▶ **WHAT THIS TASK INVOLVES**:
Read the data below. Then repeat all of it exactly.

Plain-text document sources
####################

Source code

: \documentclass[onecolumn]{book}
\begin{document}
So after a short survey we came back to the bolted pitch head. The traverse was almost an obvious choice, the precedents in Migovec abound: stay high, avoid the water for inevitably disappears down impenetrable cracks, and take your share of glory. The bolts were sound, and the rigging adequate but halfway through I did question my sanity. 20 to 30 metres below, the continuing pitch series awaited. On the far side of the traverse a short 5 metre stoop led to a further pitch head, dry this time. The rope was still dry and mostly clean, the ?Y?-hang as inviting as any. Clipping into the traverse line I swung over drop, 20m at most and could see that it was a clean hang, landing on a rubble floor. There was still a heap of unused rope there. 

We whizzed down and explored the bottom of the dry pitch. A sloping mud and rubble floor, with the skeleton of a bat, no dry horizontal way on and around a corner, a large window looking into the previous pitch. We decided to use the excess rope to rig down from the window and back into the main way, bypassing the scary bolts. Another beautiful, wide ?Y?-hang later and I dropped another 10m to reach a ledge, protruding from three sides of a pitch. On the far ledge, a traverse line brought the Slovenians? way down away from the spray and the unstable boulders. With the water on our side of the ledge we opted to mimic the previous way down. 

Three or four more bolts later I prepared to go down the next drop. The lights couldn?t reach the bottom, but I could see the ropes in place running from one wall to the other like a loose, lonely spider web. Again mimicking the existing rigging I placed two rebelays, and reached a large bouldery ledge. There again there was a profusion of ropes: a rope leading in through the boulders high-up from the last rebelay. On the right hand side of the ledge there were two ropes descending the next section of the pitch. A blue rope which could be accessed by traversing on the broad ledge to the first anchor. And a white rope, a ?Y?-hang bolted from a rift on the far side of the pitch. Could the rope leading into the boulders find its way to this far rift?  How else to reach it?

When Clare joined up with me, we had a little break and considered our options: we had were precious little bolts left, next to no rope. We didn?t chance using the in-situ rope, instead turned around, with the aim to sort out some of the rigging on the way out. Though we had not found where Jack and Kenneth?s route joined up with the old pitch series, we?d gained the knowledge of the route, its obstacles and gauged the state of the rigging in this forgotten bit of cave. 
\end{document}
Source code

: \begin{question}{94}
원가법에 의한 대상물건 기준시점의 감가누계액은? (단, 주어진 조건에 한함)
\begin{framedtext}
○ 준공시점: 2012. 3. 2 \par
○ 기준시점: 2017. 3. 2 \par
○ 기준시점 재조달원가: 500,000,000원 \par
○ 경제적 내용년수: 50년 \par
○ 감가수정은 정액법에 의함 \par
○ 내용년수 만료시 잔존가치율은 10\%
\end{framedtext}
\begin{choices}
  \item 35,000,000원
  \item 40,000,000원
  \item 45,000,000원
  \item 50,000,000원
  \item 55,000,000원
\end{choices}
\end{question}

####################

▶ **ANSWER FOR THE TASK**:
Source code

: \documentclass[onecolumn]{book}
\begin{document}
So after a short survey we came back to the bolted pitch head. The traverse was almost an obvious choice, the precedents in Migovec abound: stay high, avoid the water for inevitably disappears down impenetrable cracks, and take your share of glory. The bolts were sound, and the rigging adequate but halfway through I did question my sanity. 20 to 30 metres below, the continuing pitch series awaited. On the far side of the traverse a short 5 metre stoop led to a further pitch head, dry this time. The rope was still dry and mostly clean, the ?Y?-hang as inviting as any. Clipping into the traverse line I swung over drop, 20m at most and could see that it was a clean hang, landing on a rubble floor. There was still a heap of unused rope there. 

We whizzed down and explored the bottom of the dry pitch. A sloping mud and rubble floor, with the skeleton of a bat, no dry horizontal way on and around a corner, a large window looking into the previous pitch. We decided to use the excess rope to rig down from the window and back into the main way, bypassing the scary bolts. Another beautiful, wide ?Y?-hang later and I dropped another 10m to reach a ledge, protruding from three sides of a pitch. On the far ledge, a traverse line brought the Slovenians? way down away from the spray and the unstable boulders. With the water on our side of the ledge we opted to mimic the previous way down. 

Three or four more bolts later I prepared to go down the next drop. The lights couldn?t reach the bottom, but I could see the ropes in place running from one wall to the other like a loose, lonely spider web. Again mimicking the existing rigging I placed two rebelays, and reached a large bouldery ledge. There again there was a profusion of ropes: a rope leading in through the boulders high-up from the last rebelay. On the right hand side of the ledge there were two ropes descending the next section of the pitch. A blue rope which could be accessed by traversing on the broad ledge to the first anchor. And a white rope, a ?Y?-hang bolted from a rift on the far side of the pitch. Could the rope leading into the boulders find its way to this far rift?  How else to reach it?

When Clare joined up with me, we had a little break and considered our options: we had were precious little bolts left, next to no rope. We didn?t chance using the in-situ rope, instead turned around, with the aim to sort out some of the rigging on the way out. Though we had not found where Jack and Kenneth?s route joined up with the old pitch series, we?d gained the knowledge of the route, its obstacles and gauged the state of the rigging in this forgotten bit of cave. 
\end{document}
Source code

: \begin{question}{94}
원가법에 의한 대상물건 기준시점의 감가누계액은? (단, 주어진 조건에 한함)
\begin{framedtext}
○ 준공시점: 2012. 3. 2 \par
○ 기준시점: 2017. 3. 2 \par
○ 기준시점 재조달원가: 500,000,000원 \par
○ 경제적 내용년수: 50년 \par
○ 감가수정은 정액법에 의함 \par
○ 내용년수 만료시 잔존가치율은 10\%
\end{framedtext}
\begin{choices}
  \item 35,000,000원
  \item 40,000,000원
  \item 45,000,000원
  \item 50,000,000원
  \item 55,000,000원
\end{choices}
\end{question}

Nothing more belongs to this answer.